| The task |
Could you copy each line of the entries that contains "separated"?

[Entries taken from a collection]
━━━━━━━━━━
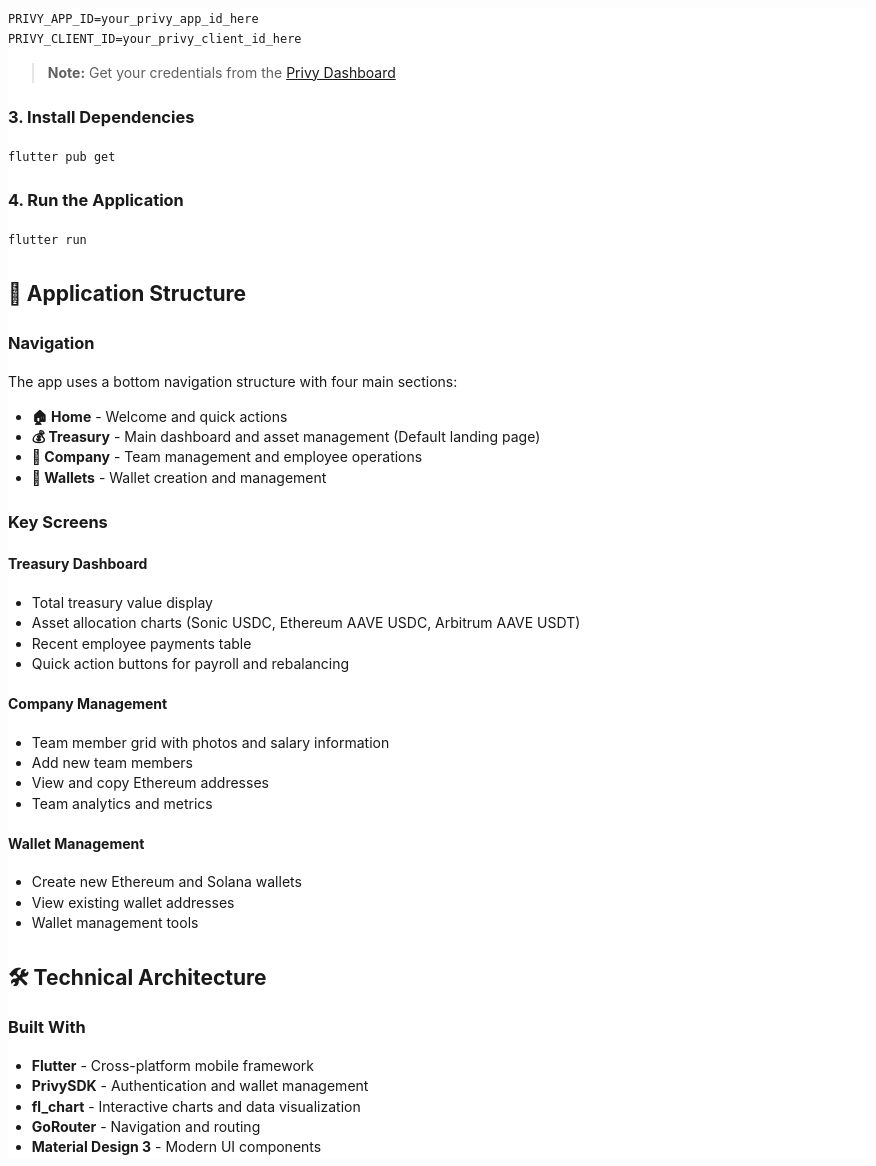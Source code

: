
 ```env
PRIVY_APP_ID=your_privy_app_id_here
PRIVY_CLIENT_ID=your_privy_client_id_here
```

> **Note:** Get your credentials from the [Privy Dashboard](https://dashboard.privy.io)

### 3. Install Dependencies
```bash
flutter pub get
```

### 4. Run the Application
```bash
flutter run
```

## 📱 Application Structure

### Navigation
The app uses a bottom navigation structure with four main sections:

- **🏠 Home** - Welcome and quick actions
- **💰 Treasury** - Main dashboard and asset management (Default landing page)
- **👥 Company** - Team management and employee operations  
- **💼 Wallets** - Wallet creation and management

### Key Screens

#### Treasury Dashboard
- Total treasury value display
- Asset allocation charts (Sonic USDC, Ethereum AAVE USDC, Arbitrum AAVE USDT)
- Recent employee payments table
- Quick action buttons for payroll and rebalancing

#### Company Management
- Team member grid with photos and salary information
- Add new team members
- View and copy Ethereum addresses
- Team analytics and metrics

#### Wallet Management
- Create new Ethereum and Solana wallets
- View existing wallet addresses
- Wallet management tools

## 🛠 Technical Architecture

### Built With
- **Flutter** - Cross-platform mobile framework
- **PrivySDK** - Authentication and wallet management
- **fl_chart** - Interactive charts and data visualization
- **GoRouter** - Navigation and routing
- **Material Design 3** - Modern UI components
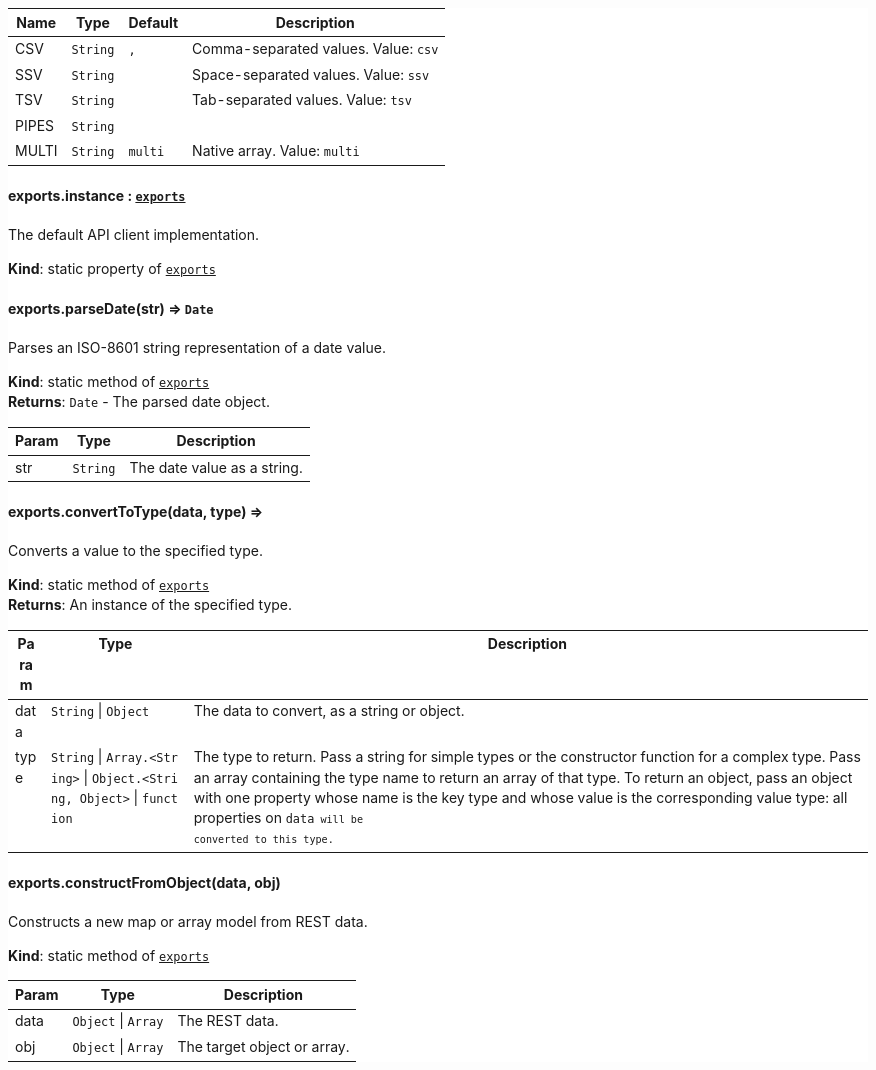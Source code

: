 | Name | Type | Default | Description |
| --- | --- | --- | --- |
| CSV | <code>String</code> | <code>,</code> | Comma-separated values. Value: <code>csv</code> |
| SSV | <code>String</code> | <code> </code> | Space-separated values. Value: <code>ssv</code> |
| TSV | <code>String</code> | <code>	</code> | Tab-separated values. Value: <code>tsv</code> |
| PIPES | <code>String</code> | <code>|</code> | Pipe(|)-separated values. Value: <code>pipes</code> |
| MULTI | <code>String</code> | <code>multi</code> | Native array. Value: <code>multi</code> |

<a name="module_ApiClient--exports.instance"></a>

#### exports.instance : <code>[exports](#exp_module_ApiClient--exports)</code>
The default API client implementation.

**Kind**: static property of <code>[exports](#exp_module_ApiClient--exports)</code>  
<a name="module_ApiClient--exports.parseDate"></a>

#### exports.parseDate(str) ⇒ <code>Date</code>
Parses an ISO-8601 string representation of a date value.

**Kind**: static method of <code>[exports](#exp_module_ApiClient--exports)</code>  
**Returns**: <code>Date</code> - The parsed date object.  

| Param | Type | Description |
| --- | --- | --- |
| str | <code>String</code> | The date value as a string. |

<a name="module_ApiClient--exports.convertToType"></a>

#### exports.convertToType(data, type) ⇒
Converts a value to the specified type.

**Kind**: static method of <code>[exports](#exp_module_ApiClient--exports)</code>  
**Returns**: An instance of the specified type.  

| Param | Type | Description |
| --- | --- | --- |
| data | <code>String</code> &#124; <code>Object</code> | The data to convert, as a string or object. |
| type | <code>String</code> &#124; <code>Array.&lt;String&gt;</code> &#124; <code>Object.&lt;String, Object&gt;</code> &#124; <code>function</code> | The type to return. Pass a string for simple types or the constructor function for a complex type. Pass an array containing the type name to return an array of that type. To return an object, pass an object with one property whose name is the key type and whose value is the corresponding value type: all properties on <code>data<code> will be converted to this type. |

<a name="module_ApiClient--exports.constructFromObject"></a>

#### exports.constructFromObject(data, obj)
Constructs a new map or array model from REST data.

**Kind**: static method of <code>[exports](#exp_module_ApiClient--exports)</code>  

| Param | Type | Description |
| --- | --- | --- |
| data | <code>Object</code> &#124; <code>Array</code> | The REST data. |
| obj | <code>Object</code> &#124; <code>Array</code> | The target object or array. |
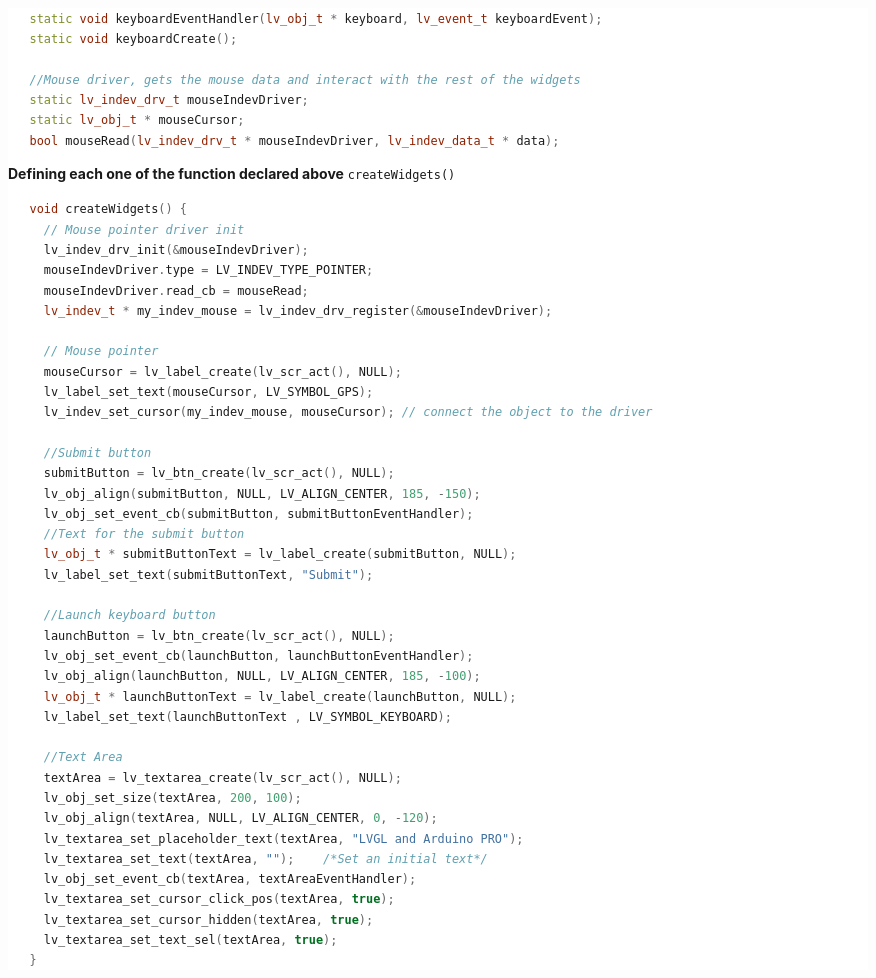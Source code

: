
 ```cpp
   static void keyboardEventHandler(lv_obj_t * keyboard, lv_event_t keyboardEvent);
   static void keyboardCreate();

   //Mouse driver, gets the mouse data and interact with the rest of the widgets
   static lv_indev_drv_t mouseIndevDriver;
   static lv_obj_t * mouseCursor;
   bool mouseRead(lv_indev_drv_t * mouseIndevDriver, lv_indev_data_t * data);
```

**Defining each one of the function declared above**
`createWidgets()`

```cpp
   void createWidgets() {
     // Mouse pointer driver init
     lv_indev_drv_init(&mouseIndevDriver);
     mouseIndevDriver.type = LV_INDEV_TYPE_POINTER;
     mouseIndevDriver.read_cb = mouseRead;
     lv_indev_t * my_indev_mouse = lv_indev_drv_register(&mouseIndevDriver);

     // Mouse pointer
     mouseCursor = lv_label_create(lv_scr_act(), NULL);
     lv_label_set_text(mouseCursor, LV_SYMBOL_GPS);
     lv_indev_set_cursor(my_indev_mouse, mouseCursor); // connect the object to the driver

     //Submit button
     submitButton = lv_btn_create(lv_scr_act(), NULL);
     lv_obj_align(submitButton, NULL, LV_ALIGN_CENTER, 185, -150);
     lv_obj_set_event_cb(submitButton, submitButtonEventHandler);
     //Text for the submit button
     lv_obj_t * submitButtonText = lv_label_create(submitButton, NULL);
     lv_label_set_text(submitButtonText, "Submit");

     //Launch keyboard button
     launchButton = lv_btn_create(lv_scr_act(), NULL);
     lv_obj_set_event_cb(launchButton, launchButtonEventHandler);
     lv_obj_align(launchButton, NULL, LV_ALIGN_CENTER, 185, -100);
     lv_obj_t * launchButtonText = lv_label_create(launchButton, NULL);
     lv_label_set_text(launchButtonText , LV_SYMBOL_KEYBOARD);

     //Text Area
     textArea = lv_textarea_create(lv_scr_act(), NULL);
     lv_obj_set_size(textArea, 200, 100);
     lv_obj_align(textArea, NULL, LV_ALIGN_CENTER, 0, -120);
     lv_textarea_set_placeholder_text(textArea, "LVGL and Arduino PRO");
     lv_textarea_set_text(textArea, "");    /*Set an initial text*/
     lv_obj_set_event_cb(textArea, textAreaEventHandler);
     lv_textarea_set_cursor_click_pos(textArea, true);
     lv_textarea_set_cursor_hidden(textArea, true);
     lv_textarea_set_text_sel(textArea, true);
   }
```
━━━━━━━━━━
| Result of this task |
| CSV | <code>String</code> | <code>,</code> | Comma-separated values. Value: <code>csv</code> |
| SSV | <code>String</code> | <code> </code> | Space-separated values. Value: <code>ssv</code> |
| TSV | <code>String</code> | <code>	</code> | Tab-separated values. Value: <code>tsv</code> |
| PIPES | <code>String</code> | <code>|</code> | Pipe(|)-separated values. Value: <code>pipes</code> |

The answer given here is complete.